Getting Here Without the Commuter Crush
Public transport is painless if you avoid Madrid rush hours. From Atocha or Chamartín take the C-2 Cercanías to Alcalá de Henares (33 min, €3.90), then the yellow 250 bus that terminates outside Meco's health centre (12 min, €1.40). Buses leave roughly every thirty minutes until 22:00. Coming straight from Barajas airport? A taxi costs €55–70 depending on traffic and the driver's mood; allow 35 minutes on the toll-free M-40 and A-2. Car hire is worthwhile only if you plan to tack on Alcalá's university quarter or the windmill town of Campo de Criptana afterwards; central Meco is walkable and parking is free.
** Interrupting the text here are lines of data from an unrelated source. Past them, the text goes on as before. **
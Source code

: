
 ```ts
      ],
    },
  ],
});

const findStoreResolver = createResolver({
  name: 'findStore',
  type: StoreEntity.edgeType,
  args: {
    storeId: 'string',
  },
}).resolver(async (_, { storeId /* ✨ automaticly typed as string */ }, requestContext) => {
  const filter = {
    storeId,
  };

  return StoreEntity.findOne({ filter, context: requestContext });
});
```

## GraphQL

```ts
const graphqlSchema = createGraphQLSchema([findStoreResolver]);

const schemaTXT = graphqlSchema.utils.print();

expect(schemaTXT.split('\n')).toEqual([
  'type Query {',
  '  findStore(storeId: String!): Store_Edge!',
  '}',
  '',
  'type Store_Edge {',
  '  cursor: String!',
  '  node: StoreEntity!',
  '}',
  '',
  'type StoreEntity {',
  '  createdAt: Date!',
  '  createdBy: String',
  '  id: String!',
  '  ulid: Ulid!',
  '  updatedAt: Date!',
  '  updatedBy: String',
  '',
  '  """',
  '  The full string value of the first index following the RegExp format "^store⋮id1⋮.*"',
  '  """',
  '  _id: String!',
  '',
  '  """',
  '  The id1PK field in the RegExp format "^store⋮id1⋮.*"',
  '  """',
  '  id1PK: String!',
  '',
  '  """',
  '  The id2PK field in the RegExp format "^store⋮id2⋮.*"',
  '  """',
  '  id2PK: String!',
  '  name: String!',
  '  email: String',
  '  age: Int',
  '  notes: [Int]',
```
The Calendar No One Prints
Visit in late April and you'll see tractors draped in papier-mâché flowers crawling towards the church for the Rogativas de San Marcos—an agricultural prayer for rain that doubles as a village parade. August 15 brings the main fiestas: brass bands at midnight, paella for 800 in the sports pavilion, and a fairground that takes over the football pitch for four days. These events are aimed at locals; visitors are welcome but there are no bilingual programmes or VIP packages. Turn up, buy a €3 raffle ticket for a ham, and you'll be treated like a cousin who has been away for years.
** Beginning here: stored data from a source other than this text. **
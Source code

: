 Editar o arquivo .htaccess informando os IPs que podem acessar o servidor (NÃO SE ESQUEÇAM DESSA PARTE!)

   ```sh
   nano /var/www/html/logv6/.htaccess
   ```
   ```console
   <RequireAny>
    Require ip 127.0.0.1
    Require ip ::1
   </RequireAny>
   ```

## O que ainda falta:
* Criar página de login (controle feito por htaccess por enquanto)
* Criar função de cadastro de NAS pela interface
The Brutally Honest Itinerary
With ninety minutes you can circle the old centre, peer through the church grilles, drink a caña in Plaza de España and photograph the grain store. That really is enough, and plenty of Madrileños do exactly that before heading back for Sunday lunch in the city.
Give it a day and the rhythm improves. Arrive at 10:30, walk the agricultural loop south-east towards the ruined sheepfolds (6 km, flat, no shade). Back in town by 13:00 for cocido, siesta on a bench under the plane trees, then a gentle 3 km north to the abandoned brick kiln that used to supply Madrid's 1960s housing boom. The kiln's chimney still stands 25 m high, swallows nesting in the flue. Finish with churros and chocolate at Cafetería El Mirlo while the owner watches BBC World on a muted television—he lived in Watford for three years and wants to discuss the Premier League.
Stay overnight and you will discover the downside: evenings are whisper-quiet once the commuters drive home. A handful of bars stay open until 23:00, but if you want nightlife beyond that you'll need to return to Alcalá or Madrid. Book an Airbnb with a pool and embrace the silence; star visibility is better here than in most of rural England because the plateau air is dry and the nearest big city keeps its glow forty kilometres west.
Meco will never make anyone's "top ten villages in Spain" list, and that is precisely why it is worth a detour. It offers a sampler of Castilian life—grain fields, brick churches, cocido on Wednesdays—without the coach-party choreography of more celebrated towns. Come for the agricultural soundtrack, the steak that costs half the capital's price, and the realisation that commuter belts can still keep a rooster in the back garden. Leave before you start expecting fireworks, and the village will have done its job.